As if cyber attacks could not get any worse, there are reports of a first fatality suspected from a cyber attack, a patient in Germany died from delayed treatment allegedly due to ransomware. This and the recent cyber-attack that brought down New Zealand’s stock exchange (NZX) are grim reminders that bad actors never sleep and are capable of overwhelming cybersecurity teams – and especially now, during a pandemic.
An analysis of the cyber-threat landscape across Asia throws up an uncomfortable picture. Findings from a 2020 Data Threat Report – Asia Pacific (APAC) showed that an alarming 45 per cent of 500 APAC executives surveyed admitted to suffering a breach or failing a compliance audit. Cybercrime rates are the highest concern in Singapore at 69 per cent. The findings come as workers across the region are working from home due to Covid-19, often using personal devices which do not have the built-in security which office systems do, significantly increasing the risks to sensitive data.
There is also a disconnect from the grave reality. Some 34 per centof APAC respondents state they are “not at all vulnerable” to internal threats. The silver lining though, is that security spending has increased – Australia and China had the highest percentages of countries that reported exceeding 2020 security budget, at 50 per cent and 47 per cent respectively. New Zealand and India had the lowest percentages. Some 47 per cent of Asia-Pacific organisations also plan to spend more money on data security in the upcoming year. Indonesia at 68% had the highest percentage of any country that said its data security spending would increase.
This paranoia over cyberthreats is not unfounded. One of the most potent cyber-attacks is through phishing – an attack using a disguised email to trick email recipients into revealing personal or sensitive information – which has become a growing concern, aided with sophisticated social engineering.
Phishing is no longer confined to emails.
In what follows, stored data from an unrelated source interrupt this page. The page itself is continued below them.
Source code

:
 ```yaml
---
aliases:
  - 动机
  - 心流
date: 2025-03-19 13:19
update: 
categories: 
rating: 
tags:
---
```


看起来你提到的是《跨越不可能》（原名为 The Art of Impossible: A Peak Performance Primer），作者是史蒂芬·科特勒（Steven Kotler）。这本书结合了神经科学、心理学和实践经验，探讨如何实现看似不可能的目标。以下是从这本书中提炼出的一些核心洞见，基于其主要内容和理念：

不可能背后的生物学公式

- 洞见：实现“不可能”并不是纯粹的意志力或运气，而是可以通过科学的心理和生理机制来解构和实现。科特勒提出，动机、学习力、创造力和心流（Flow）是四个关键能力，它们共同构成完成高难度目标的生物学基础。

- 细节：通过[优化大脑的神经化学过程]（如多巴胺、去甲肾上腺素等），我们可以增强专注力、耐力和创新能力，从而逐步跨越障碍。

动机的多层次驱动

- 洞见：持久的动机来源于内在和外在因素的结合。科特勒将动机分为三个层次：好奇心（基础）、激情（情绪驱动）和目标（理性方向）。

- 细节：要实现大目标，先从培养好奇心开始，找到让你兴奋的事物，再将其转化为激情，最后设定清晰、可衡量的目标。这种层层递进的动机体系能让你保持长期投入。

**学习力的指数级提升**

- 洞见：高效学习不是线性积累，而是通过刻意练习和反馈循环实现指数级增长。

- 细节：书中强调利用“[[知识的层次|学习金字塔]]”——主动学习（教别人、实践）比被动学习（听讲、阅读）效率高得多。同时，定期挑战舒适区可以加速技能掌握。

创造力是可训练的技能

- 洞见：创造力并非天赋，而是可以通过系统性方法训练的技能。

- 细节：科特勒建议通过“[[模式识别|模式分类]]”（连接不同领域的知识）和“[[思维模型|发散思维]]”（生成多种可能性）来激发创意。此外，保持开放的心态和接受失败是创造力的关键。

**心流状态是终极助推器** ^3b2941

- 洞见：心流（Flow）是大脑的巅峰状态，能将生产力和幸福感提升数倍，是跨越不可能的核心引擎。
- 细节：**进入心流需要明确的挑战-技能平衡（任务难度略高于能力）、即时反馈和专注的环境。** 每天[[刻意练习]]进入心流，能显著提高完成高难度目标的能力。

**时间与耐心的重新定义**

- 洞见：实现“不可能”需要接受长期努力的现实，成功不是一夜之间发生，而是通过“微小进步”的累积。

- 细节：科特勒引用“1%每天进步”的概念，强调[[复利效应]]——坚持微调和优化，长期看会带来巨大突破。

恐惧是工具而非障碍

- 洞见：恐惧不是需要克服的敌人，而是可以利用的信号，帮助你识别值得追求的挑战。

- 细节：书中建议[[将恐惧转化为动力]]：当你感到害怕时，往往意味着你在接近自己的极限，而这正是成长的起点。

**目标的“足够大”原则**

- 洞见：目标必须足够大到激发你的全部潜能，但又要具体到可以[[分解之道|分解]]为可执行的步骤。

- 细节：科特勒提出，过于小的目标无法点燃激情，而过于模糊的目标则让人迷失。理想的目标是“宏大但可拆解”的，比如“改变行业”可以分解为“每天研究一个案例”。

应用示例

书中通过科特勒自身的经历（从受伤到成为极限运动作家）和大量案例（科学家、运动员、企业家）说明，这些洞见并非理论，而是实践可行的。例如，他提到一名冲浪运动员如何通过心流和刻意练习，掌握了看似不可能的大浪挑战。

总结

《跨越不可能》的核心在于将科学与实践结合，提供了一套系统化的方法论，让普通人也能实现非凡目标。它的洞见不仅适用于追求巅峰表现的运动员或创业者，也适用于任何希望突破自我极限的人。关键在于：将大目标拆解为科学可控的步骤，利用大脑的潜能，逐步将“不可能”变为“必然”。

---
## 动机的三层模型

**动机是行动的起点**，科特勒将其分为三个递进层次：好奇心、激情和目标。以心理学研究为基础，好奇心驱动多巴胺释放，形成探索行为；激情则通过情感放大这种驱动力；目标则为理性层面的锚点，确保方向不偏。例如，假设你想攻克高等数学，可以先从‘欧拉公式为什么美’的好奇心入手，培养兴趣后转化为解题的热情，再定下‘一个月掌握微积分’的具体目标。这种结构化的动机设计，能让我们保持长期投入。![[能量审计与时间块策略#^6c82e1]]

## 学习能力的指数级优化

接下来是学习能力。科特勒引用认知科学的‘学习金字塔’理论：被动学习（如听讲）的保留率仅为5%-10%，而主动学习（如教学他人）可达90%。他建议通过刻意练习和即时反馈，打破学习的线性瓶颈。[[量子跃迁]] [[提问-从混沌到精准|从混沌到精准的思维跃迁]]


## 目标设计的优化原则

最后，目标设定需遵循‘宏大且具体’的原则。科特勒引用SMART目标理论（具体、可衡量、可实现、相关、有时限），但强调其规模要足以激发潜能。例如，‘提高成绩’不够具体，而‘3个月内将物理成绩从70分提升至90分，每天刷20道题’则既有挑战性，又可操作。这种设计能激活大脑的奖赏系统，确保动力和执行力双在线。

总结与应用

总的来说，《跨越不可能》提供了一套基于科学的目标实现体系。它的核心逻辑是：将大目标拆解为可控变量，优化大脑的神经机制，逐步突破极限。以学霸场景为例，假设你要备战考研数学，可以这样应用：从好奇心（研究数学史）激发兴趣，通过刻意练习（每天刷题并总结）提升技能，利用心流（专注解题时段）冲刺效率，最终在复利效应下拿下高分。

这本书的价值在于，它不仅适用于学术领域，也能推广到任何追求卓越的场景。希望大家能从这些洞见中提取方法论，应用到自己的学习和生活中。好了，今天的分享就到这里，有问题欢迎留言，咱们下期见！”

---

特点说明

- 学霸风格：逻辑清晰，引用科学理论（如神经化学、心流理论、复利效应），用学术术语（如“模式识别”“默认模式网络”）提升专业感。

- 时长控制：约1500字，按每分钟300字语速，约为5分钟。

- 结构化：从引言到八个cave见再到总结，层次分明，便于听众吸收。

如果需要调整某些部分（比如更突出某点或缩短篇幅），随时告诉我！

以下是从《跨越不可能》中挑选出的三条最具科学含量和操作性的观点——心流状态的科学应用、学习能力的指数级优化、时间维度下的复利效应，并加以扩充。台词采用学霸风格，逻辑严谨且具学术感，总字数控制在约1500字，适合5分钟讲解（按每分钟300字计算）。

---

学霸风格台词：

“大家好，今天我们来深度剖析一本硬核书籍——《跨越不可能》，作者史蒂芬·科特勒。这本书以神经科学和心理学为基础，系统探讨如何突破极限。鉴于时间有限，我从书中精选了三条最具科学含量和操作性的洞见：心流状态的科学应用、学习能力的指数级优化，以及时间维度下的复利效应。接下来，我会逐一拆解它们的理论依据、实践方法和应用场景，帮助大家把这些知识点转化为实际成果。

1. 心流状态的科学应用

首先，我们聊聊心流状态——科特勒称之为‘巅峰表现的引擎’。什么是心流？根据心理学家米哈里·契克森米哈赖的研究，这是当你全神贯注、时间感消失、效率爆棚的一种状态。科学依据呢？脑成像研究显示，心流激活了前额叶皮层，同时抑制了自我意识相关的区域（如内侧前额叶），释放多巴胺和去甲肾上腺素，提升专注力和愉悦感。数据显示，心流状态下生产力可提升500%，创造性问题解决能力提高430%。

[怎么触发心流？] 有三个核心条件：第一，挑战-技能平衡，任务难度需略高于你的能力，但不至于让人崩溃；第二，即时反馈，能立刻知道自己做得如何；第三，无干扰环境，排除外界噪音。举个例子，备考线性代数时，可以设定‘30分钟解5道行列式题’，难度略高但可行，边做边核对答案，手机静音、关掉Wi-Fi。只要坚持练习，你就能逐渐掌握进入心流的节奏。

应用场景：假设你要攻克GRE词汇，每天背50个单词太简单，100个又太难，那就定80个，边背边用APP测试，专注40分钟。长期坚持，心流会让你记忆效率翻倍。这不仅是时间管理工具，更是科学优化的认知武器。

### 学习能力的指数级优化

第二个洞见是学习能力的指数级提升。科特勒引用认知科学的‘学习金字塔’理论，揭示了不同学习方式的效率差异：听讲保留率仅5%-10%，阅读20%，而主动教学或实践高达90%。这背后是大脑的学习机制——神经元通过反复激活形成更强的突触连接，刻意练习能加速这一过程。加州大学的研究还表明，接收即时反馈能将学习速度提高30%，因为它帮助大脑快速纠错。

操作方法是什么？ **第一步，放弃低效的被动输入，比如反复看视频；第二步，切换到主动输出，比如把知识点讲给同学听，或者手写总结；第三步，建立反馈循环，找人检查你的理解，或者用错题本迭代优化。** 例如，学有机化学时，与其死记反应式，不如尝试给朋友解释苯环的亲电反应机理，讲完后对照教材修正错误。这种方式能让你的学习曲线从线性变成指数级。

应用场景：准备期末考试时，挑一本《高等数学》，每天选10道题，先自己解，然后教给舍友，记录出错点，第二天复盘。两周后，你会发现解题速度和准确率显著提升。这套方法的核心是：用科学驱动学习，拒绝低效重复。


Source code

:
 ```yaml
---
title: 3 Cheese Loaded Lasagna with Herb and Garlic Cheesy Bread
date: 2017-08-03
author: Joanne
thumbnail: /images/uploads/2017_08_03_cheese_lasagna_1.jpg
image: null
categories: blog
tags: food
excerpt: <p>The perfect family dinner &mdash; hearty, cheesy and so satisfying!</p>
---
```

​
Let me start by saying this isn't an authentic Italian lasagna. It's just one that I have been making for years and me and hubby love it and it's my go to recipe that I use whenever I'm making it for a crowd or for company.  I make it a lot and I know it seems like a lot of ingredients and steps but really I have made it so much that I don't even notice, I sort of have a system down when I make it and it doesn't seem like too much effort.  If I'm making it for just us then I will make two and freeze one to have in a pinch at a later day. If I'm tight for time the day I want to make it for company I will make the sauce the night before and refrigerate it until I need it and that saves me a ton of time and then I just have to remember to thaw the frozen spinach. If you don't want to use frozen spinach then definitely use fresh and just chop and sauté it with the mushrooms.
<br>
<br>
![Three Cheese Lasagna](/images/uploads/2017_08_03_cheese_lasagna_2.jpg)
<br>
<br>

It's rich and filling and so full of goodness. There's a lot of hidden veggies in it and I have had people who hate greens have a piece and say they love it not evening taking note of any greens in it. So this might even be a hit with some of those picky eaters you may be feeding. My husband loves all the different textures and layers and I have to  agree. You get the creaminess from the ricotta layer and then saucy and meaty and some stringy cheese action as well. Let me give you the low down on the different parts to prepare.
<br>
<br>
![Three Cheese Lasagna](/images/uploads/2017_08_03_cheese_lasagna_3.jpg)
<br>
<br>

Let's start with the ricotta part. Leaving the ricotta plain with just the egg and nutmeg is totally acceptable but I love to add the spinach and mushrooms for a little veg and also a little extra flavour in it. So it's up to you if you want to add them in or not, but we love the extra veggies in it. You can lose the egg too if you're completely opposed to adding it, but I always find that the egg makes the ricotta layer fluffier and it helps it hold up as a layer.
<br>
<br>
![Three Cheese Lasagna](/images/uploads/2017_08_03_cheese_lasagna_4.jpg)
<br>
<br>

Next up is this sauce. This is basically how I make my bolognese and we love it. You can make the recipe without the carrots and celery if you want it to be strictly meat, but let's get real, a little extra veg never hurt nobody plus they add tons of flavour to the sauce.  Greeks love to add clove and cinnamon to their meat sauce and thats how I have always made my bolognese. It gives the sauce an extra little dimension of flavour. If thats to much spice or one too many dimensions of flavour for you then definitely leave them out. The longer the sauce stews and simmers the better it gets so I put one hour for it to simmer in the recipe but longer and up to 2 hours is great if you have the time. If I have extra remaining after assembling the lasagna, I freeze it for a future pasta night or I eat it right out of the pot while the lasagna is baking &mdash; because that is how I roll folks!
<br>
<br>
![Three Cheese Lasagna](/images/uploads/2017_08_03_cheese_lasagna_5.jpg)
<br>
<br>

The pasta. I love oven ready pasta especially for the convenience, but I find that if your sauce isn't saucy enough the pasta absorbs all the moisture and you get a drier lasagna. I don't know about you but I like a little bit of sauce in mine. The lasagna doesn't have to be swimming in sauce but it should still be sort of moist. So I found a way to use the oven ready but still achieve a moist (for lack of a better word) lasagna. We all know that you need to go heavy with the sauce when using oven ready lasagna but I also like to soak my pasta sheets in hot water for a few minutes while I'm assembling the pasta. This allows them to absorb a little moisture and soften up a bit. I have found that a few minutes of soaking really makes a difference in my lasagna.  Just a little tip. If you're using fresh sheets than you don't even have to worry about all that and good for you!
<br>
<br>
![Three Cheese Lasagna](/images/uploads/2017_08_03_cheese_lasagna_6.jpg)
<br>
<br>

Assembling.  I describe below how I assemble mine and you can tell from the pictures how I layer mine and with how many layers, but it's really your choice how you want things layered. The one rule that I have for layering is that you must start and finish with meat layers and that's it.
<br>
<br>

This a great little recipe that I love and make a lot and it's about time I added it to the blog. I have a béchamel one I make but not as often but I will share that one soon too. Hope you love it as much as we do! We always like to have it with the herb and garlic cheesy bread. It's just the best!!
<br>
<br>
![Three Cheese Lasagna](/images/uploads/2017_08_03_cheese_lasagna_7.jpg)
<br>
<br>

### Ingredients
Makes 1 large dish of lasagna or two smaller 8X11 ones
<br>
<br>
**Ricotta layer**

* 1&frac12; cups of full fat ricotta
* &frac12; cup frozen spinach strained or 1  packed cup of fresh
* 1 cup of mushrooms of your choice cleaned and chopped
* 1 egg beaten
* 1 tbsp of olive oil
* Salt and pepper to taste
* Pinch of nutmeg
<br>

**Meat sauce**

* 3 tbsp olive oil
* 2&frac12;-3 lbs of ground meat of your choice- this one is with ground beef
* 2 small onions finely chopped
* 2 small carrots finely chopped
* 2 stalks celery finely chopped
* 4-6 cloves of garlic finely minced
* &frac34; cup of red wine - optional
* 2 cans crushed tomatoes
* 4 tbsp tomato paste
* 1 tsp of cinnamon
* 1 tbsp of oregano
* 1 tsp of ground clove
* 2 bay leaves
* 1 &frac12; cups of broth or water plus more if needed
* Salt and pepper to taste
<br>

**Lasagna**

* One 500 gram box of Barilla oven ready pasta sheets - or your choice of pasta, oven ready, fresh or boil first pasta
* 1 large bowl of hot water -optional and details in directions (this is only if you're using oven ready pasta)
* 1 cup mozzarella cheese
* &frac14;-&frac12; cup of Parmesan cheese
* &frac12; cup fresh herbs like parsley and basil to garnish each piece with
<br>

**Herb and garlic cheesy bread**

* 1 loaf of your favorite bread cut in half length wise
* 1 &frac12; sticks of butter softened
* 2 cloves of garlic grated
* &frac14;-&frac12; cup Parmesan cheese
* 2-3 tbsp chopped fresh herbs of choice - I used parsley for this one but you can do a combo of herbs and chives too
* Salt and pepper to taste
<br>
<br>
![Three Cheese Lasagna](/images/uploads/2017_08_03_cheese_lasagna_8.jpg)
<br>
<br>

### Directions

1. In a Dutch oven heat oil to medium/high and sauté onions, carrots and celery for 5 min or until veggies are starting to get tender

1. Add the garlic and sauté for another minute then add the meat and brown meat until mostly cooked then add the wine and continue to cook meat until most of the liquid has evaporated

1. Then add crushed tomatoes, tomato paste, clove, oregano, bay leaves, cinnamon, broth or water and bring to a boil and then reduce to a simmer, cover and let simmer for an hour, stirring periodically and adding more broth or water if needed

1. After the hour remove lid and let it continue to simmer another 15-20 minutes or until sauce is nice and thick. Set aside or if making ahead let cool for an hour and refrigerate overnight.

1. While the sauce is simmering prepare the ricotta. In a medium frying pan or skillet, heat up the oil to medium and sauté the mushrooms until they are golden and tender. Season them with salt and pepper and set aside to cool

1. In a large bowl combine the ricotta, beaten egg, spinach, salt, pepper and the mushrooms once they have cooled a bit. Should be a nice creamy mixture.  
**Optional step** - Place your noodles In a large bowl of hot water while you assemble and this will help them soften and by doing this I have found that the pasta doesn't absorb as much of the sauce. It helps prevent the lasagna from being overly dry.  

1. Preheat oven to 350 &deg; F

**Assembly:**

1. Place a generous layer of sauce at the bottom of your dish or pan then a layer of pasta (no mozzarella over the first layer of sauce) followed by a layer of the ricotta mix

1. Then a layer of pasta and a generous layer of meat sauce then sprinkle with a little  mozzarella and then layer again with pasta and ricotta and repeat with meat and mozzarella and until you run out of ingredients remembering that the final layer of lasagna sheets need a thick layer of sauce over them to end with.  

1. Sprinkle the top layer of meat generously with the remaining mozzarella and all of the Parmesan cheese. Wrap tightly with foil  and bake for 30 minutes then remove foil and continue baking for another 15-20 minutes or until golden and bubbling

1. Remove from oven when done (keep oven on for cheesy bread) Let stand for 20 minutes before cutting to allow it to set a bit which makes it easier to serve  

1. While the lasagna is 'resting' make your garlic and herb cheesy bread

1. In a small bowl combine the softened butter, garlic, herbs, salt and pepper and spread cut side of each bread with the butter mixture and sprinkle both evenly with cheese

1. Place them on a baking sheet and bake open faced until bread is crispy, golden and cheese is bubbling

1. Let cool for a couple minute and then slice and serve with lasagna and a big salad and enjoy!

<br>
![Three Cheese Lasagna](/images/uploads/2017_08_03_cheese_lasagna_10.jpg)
Attackers are becoming more creative and looking at baiting users through frequently used applications such as popular messaging platform WhatsApp, which has an estimated 1.5 billion active monthly users globally. WhatsApp is reportedly the fifth-most impersonated company in phishing attacks, with a staggering 13,000 percent increase quarter-on-quarter growth in phishing URLs. WhatsApp leads other social media as the platform most exposed to phishing attacks, as professionals increasingly rely on chatgroups to communicate. This surface yet another vulnerability for businesses – that of “lazy phishing”, where attackers target any means to get whatever they can get.